## TRY IT
Go to the line in the data below that contains "16. Box plots by cluster". Write it out exactly, along with every later line through the last, and nothing else.

## RECORDS FOR THIS TASK
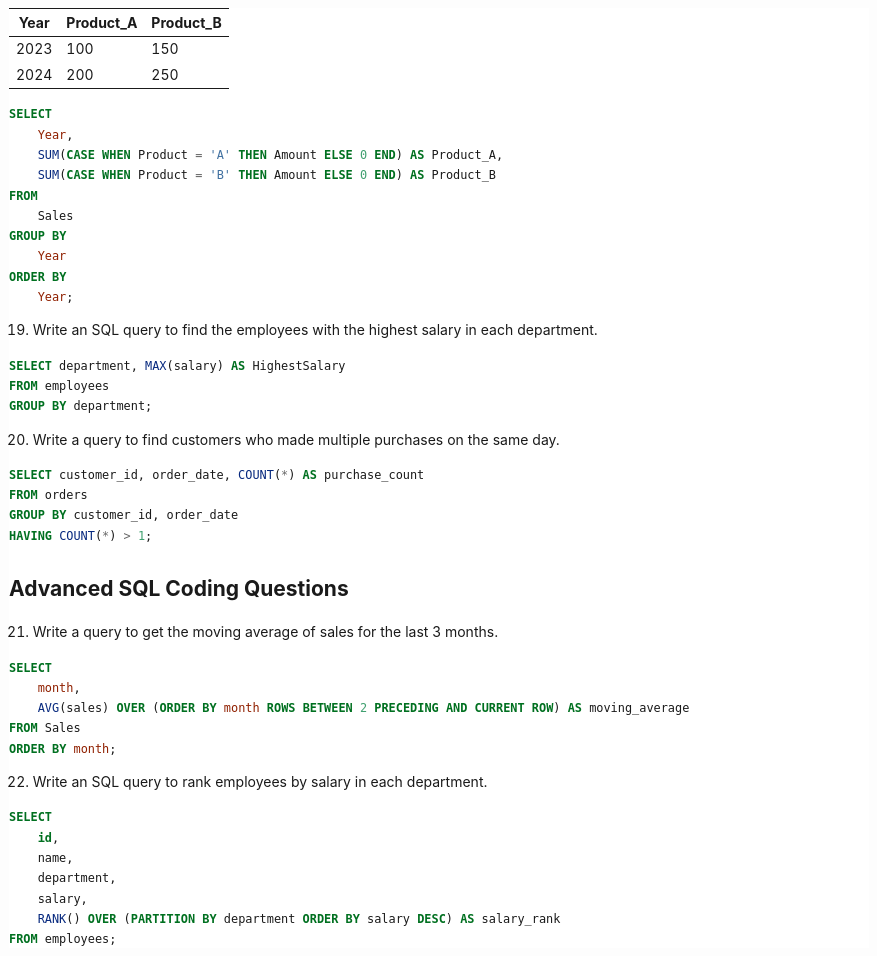 | Year | Product_A | Product_B |
| ---- | --------- | --------- |
| 2023 | 100       | 150       |
| 2024 | 200       | 250       |

```sql
SELECT 
    Year,
    SUM(CASE WHEN Product = 'A' THEN Amount ELSE 0 END) AS Product_A,
    SUM(CASE WHEN Product = 'B' THEN Amount ELSE 0 END) AS Product_B
FROM 
    Sales
GROUP BY 
    Year
ORDER BY 
    Year;
```

19. Write an SQL query to find the employees with the highest salary in each department.

```sql
SELECT department, MAX(salary) AS HighestSalary
FROM employees
GROUP BY department;
```

20. Write a query to find customers who made multiple purchases on the same day.

```sql
SELECT customer_id, order_date, COUNT(*) AS purchase_count
FROM orders
GROUP BY customer_id, order_date
HAVING COUNT(*) > 1;
```

## Advanced SQL Coding Questions

21. Write a query to get the moving average of sales for the last 3 months.

```sql
SELECT 
    month,
    AVG(sales) OVER (ORDER BY month ROWS BETWEEN 2 PRECEDING AND CURRENT ROW) AS moving_average
FROM Sales
ORDER BY month;
```

22. Write an SQL query to rank employees by salary in each department.

```sql
SELECT 
    id, 
    name, 
    department, 
    salary, 
    RANK() OVER (PARTITION BY department ORDER BY salary DESC) AS salary_rank
FROM employees;
```

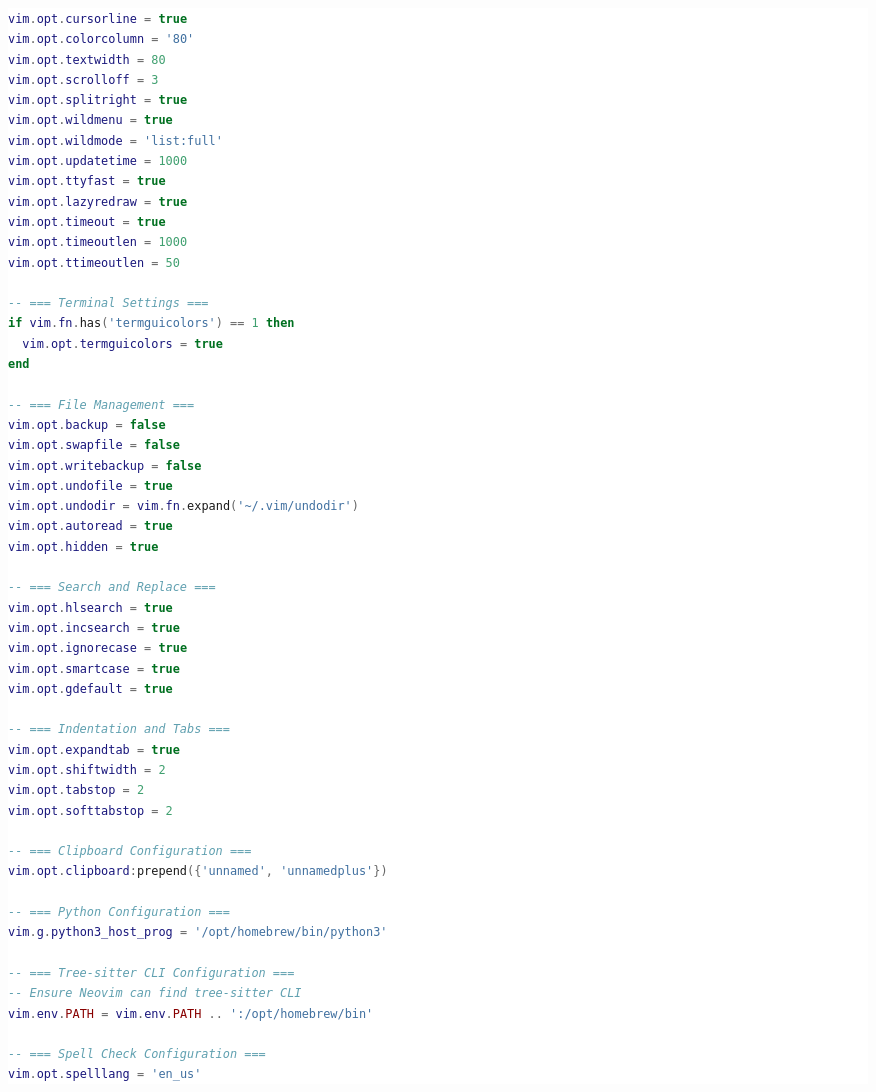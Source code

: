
 ```lua
vim.opt.cursorline = true
vim.opt.colorcolumn = '80'
vim.opt.textwidth = 80
vim.opt.scrolloff = 3
vim.opt.splitright = true
vim.opt.wildmenu = true
vim.opt.wildmode = 'list:full'
vim.opt.updatetime = 1000
vim.opt.ttyfast = true
vim.opt.lazyredraw = true
vim.opt.timeout = true
vim.opt.timeoutlen = 1000
vim.opt.ttimeoutlen = 50

-- === Terminal Settings ===
if vim.fn.has('termguicolors') == 1 then
  vim.opt.termguicolors = true
end

-- === File Management ===
vim.opt.backup = false
vim.opt.swapfile = false
vim.opt.writebackup = false
vim.opt.undofile = true
vim.opt.undodir = vim.fn.expand('~/.vim/undodir')
vim.opt.autoread = true
vim.opt.hidden = true

-- === Search and Replace ===
vim.opt.hlsearch = true
vim.opt.incsearch = true
vim.opt.ignorecase = true
vim.opt.smartcase = true
vim.opt.gdefault = true

-- === Indentation and Tabs ===
vim.opt.expandtab = true
vim.opt.shiftwidth = 2
vim.opt.tabstop = 2
vim.opt.softtabstop = 2

-- === Clipboard Configuration ===
vim.opt.clipboard:prepend({'unnamed', 'unnamedplus'})

-- === Python Configuration ===
vim.g.python3_host_prog = '/opt/homebrew/bin/python3'

-- === Tree-sitter CLI Configuration ===
-- Ensure Neovim can find tree-sitter CLI
vim.env.PATH = vim.env.PATH .. ':/opt/homebrew/bin'

-- === Spell Check Configuration ===
vim.opt.spelllang = 'en_us'
```
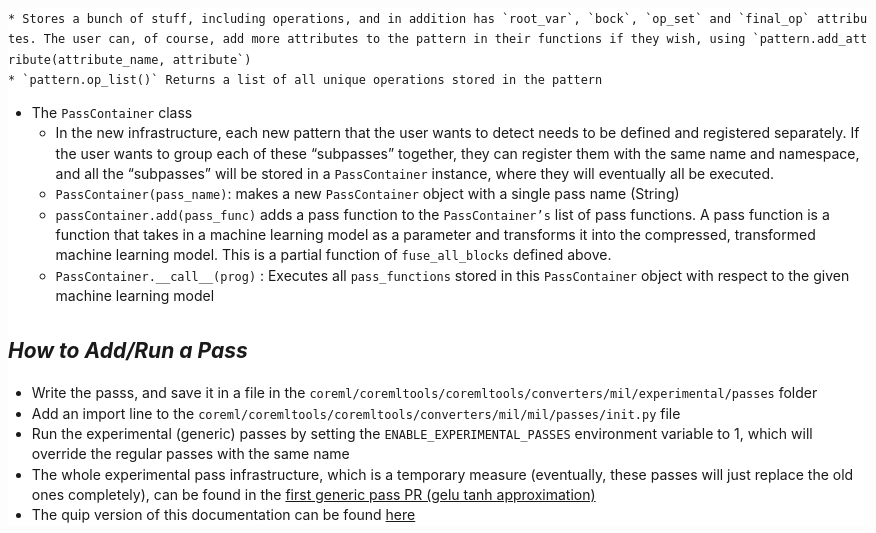     * Stores a bunch of stuff, including operations, and in addition has `root_var`, `bock`, `op_set` and `final_op` attributes. The user can, of course, add more attributes to the pattern in their functions if they wish, using `pattern.add_attribute(attribute_name, attribute`)
    * `pattern.op_list()` Returns a list of all unique operations stored in the pattern
* The `PassContainer` class
    * In the new infrastructure, each new pattern that the user wants to detect needs to be defined and registered separately. If the user wants to group each of these “subpasses” together, they can register them with the same name and namespace, and all the “subpasses” will be stored in a `PassContainer` instance, where they will eventually all be executed. 
    * `PassContainer(pass_name)`: makes a new `PassContainer` object with a single pass name (String)
    *  `passContainer.add(pass_func)` adds a pass function to the `PassContainer’s` list of pass functions. A pass function is a function that takes in a machine learning model as a parameter and transforms it into the compressed, transformed machine learning model. This is a partial function of `fuse_all_blocks` defined above.
    * `PassContainer.__call__(prog)` : Executes all `pass_functions` stored in this `PassContainer` object with respect to the given machine learning model

## _**How to Add/Run a Pass**_

* Write the passs, and save it in a file in the `coreml/coremltools/coremltools/converters/mil/experimental/passes` folder
* Add an import line to the `coreml/coremltools/coremltools/converters/mil/mil/passes/init.py` file
* Run the experimental (generic) passes by setting the `ENABLE_EXPERIMENTAL_PASSES` environment variable to 1, which will override the regular passes with the same name
* The whole experimental pass infrastructure, which is a temporary measure (eventually, these passes will just replace the old ones completely), can be found in the [first generic pass PR (gelu tanh approximation)](https://stashweb.sd.apple.com/projects/COREOS/repos/coreml/pull-requests/4024/overview)
* The quip version of this documentation can be found [here](https://quip-apple.com/qRlCAamhEqQ2)
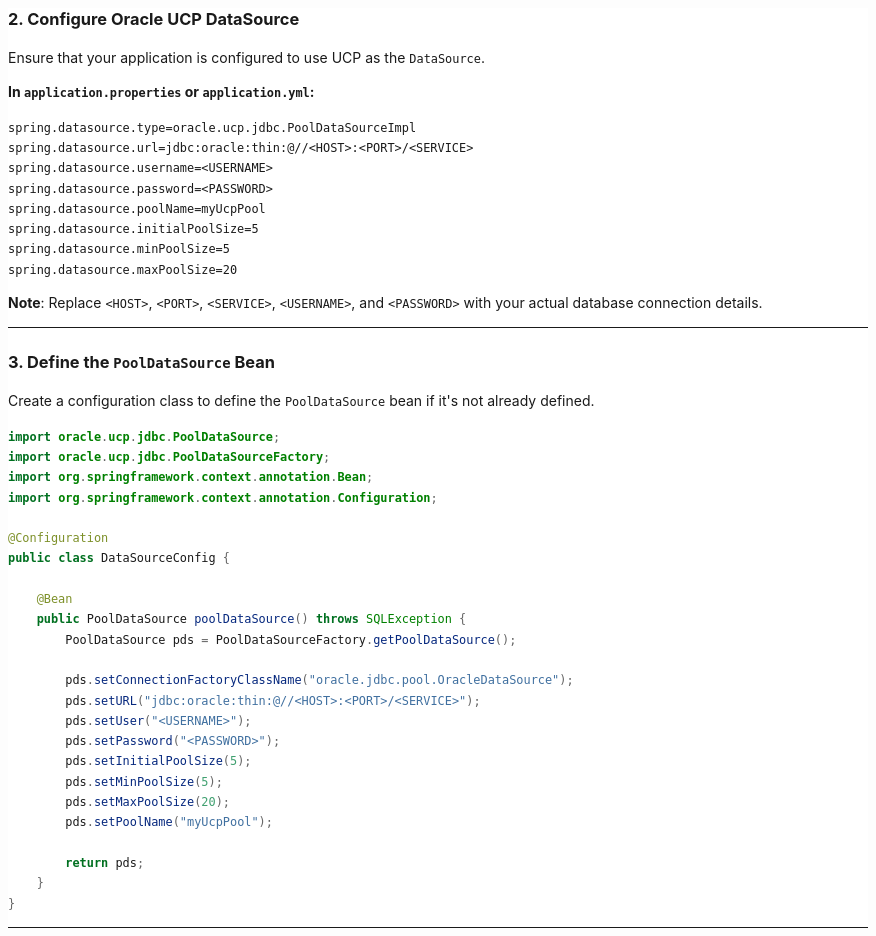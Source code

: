 
### **2. Configure Oracle UCP DataSource**

Ensure that your application is configured to use UCP as the `DataSource`.

**In `application.properties` or `application.yml`:**

```properties
spring.datasource.type=oracle.ucp.jdbc.PoolDataSourceImpl
spring.datasource.url=jdbc:oracle:thin:@//<HOST>:<PORT>/<SERVICE>
spring.datasource.username=<USERNAME>
spring.datasource.password=<PASSWORD>
spring.datasource.poolName=myUcpPool
spring.datasource.initialPoolSize=5
spring.datasource.minPoolSize=5
spring.datasource.maxPoolSize=20
```

**Note**: Replace `<HOST>`, `<PORT>`, `<SERVICE>`, `<USERNAME>`, and `<PASSWORD>` with your actual database connection details.

---

### **3. Define the `PoolDataSource` Bean**

Create a configuration class to define the `PoolDataSource` bean if it's not already defined.

```java
import oracle.ucp.jdbc.PoolDataSource;
import oracle.ucp.jdbc.PoolDataSourceFactory;
import org.springframework.context.annotation.Bean;
import org.springframework.context.annotation.Configuration;

@Configuration
public class DataSourceConfig {

    @Bean
    public PoolDataSource poolDataSource() throws SQLException {
        PoolDataSource pds = PoolDataSourceFactory.getPoolDataSource();

        pds.setConnectionFactoryClassName("oracle.jdbc.pool.OracleDataSource");
        pds.setURL("jdbc:oracle:thin:@//<HOST>:<PORT>/<SERVICE>");
        pds.setUser("<USERNAME>");
        pds.setPassword("<PASSWORD>");
        pds.setInitialPoolSize(5);
        pds.setMinPoolSize(5);
        pds.setMaxPoolSize(20);
        pds.setPoolName("myUcpPool");

        return pds;
    }
}
```

---
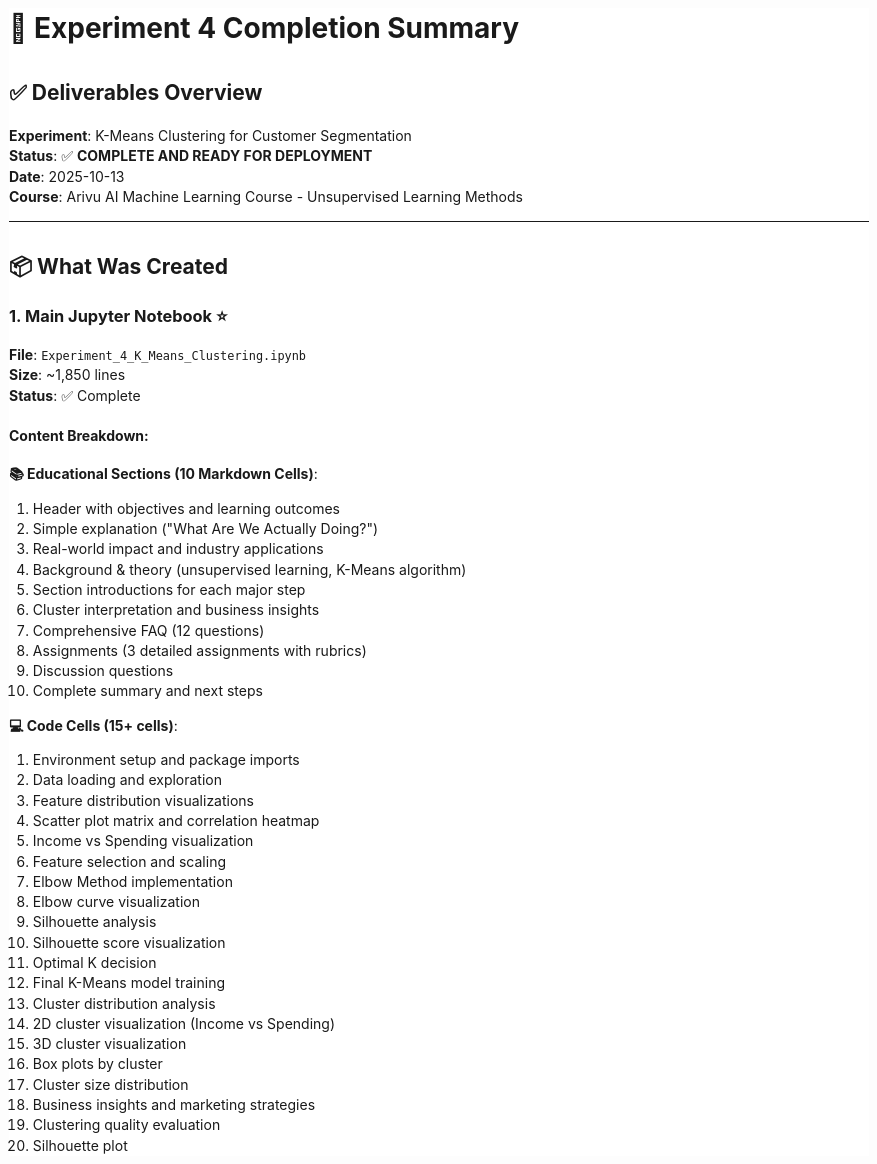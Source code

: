 # 🎉 Experiment 4 Completion Summary

## ✅ Deliverables Overview

**Experiment**: K-Means Clustering for Customer Segmentation  
**Status**: ✅ **COMPLETE AND READY FOR DEPLOYMENT**  
**Date**: 2025-10-13  
**Course**: Arivu AI Machine Learning Course - Unsupervised Learning Methods

---

## 📦 What Was Created

### 1. Main Jupyter Notebook ⭐
**File**: `Experiment_4_K_Means_Clustering.ipynb`  
**Size**: ~1,850 lines  
**Status**: ✅ Complete

#### Content Breakdown:

**📚 Educational Sections (10 Markdown Cells)**:
1. Header with objectives and learning outcomes
2. Simple explanation ("What Are We Actually Doing?")
3. Real-world impact and industry applications
4. Background & theory (unsupervised learning, K-Means algorithm)
5. Section introductions for each major step
6. Cluster interpretation and business insights
7. Comprehensive FAQ (12 questions)
8. Assignments (3 detailed assignments with rubrics)
9. Discussion questions
10. Complete summary and next steps

**💻 Code Cells (15+ cells)**:
1. Environment setup and package imports
2. Data loading and exploration
3. Feature distribution visualizations
4. Scatter plot matrix and correlation heatmap
5. Income vs Spending visualization
6. Feature selection and scaling
7. Elbow Method implementation
8. Elbow curve visualization
9. Silhouette analysis
10. Silhouette score visualization
11. Optimal K decision
12. Final K-Means model training
13. Cluster distribution analysis
14. 2D cluster visualization (Income vs Spending)
15. 3D cluster visualization
16. Box plots by cluster
17. Cluster size distribution
18. Business insights and marketing strategies
19. Clustering quality evaluation
20. Silhouette plot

## FINISHED EXERCISE
16. Box plots by cluster
17. Cluster size distribution
18. Business insights and marketing strategies
19. Clustering quality evaluation
20. Silhouette plot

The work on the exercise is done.